Некоторые ехали заграницу лечиться; другие, волею-неволею ехали туда же учиться; здесь, на западе Европы, вырвавшись на свободу, русские молодые дворяне иногда позволяли себе такое же поведение, к какому привыкли в лесах и степях Европы восточной. В августе 1717 года Конон Зотов писал царю: «Господин маршал д'Этре призывал меня к себе и выговаривал мне о срамотных поступках наших гардемаринов в Тулоне: дерутся часто между собою и бранятся такою бранью, что последний человек здесь того не сделает. Того ради обобрали у них шпаги». В сентябре новое письмо: «Гардемарин Глебов поколол шпагою гардемарина Барятинского и за то за арестом обретается. Господин вице-адмирал не знает, как их приказать содержать, ибо у них (французов) таких случаев никогда не бывает, хотя и колются, только честно на поединках лицем к лицу. Они же ныне все по миру скитаются»
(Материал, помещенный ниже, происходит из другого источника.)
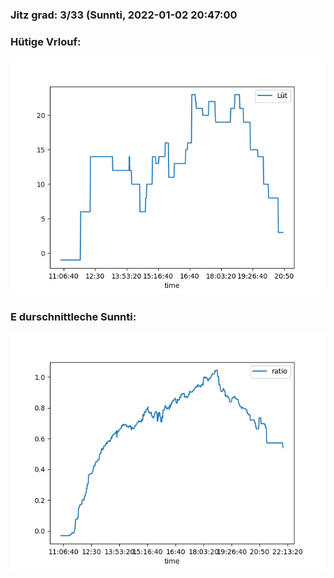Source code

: ### Jitz grad: 3/33 (Sunnti, 2022-01-02 20:47:00

### Hütige Vrlouf:
![Graph](Today.png)

### E durschnittleche Sunnti:
![Graph](Sunnti.png)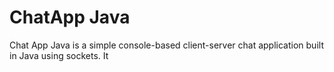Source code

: <h1>ChatApp Java</h1>
<p>
  Chat App Java is a simple console-based client-server chat application built in Java using sockets. It
</p> 

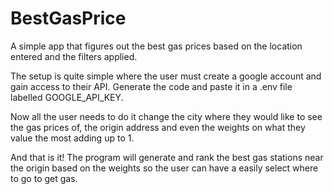 # BestGasPrice
A simple app that figures out the best gas prices based on the location entered and the filters applied.

The setup is quite simple where the user must create a google account and gain access to their API. Generate the code and paste it in a .env file labelled GOOGLE_API_KEY.

Now all the user needs to do it change the city where they would like to see the gas prices of, the origin address and even the weights on what they value the most adding up to 1.

And that is it! The program will generate and rank the best gas stations near the origin based on the weights so the user can have a easily select where to go to get gas.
Лень, стремление отбывать от деятельности — следствие многовекового застоя в народной жизни — замечались повсюду, во всех сословиях и вызывали насильственные меры преобразователя, бесцеремонно будившего русского человека, бесцеремонно гнавшего его на работу. «Иные и посадские люди, — говорит Посошков, — такие есть лежебоки, что живут своими домами, но, не хотя ни торговать, ни работать, ходя по миру, милостыню собирают, а иные, сковавшись, ходят, будто тюремные сидельцы, и, набрав милостыню, дома лежа, едят. А иные сами и промышляют, а детей своих посылают милостыню просить. Ныне истинно стыдное дело, что в нищих да в колодниках пройти невозможно». И это после повторительных строгих указов против нищенства! И на поведение русских ремесленных учеников за границею слышались жалобы; царский резидент в Лондоне Федор Веселовский писал в сентябре 1718 года: «Ремесленные ученики последней присылки приняли такое самовольство, что не хотят ни у мастеров быть, ни у контрактов или записей рук прикладывать, но требуют возвратиться в Россию без всякой причины, также просят великого себе жалованья, и больше того, как прежним их товарищам определено, а именно по два ефимка английских на четверть года (на праздничную забаву, ибо мастера обязаны были одевать их и кормить пять лет). И хотя я их добром и угрозами уговаривал, чтоб они воле вашего величества послушны были, однако ж они в противности пребывают, надеясь на то, что я их наказать не могу без воли вашего величества и что, по обычаю здешнего государства, наказывать иначе нельзя как по суду».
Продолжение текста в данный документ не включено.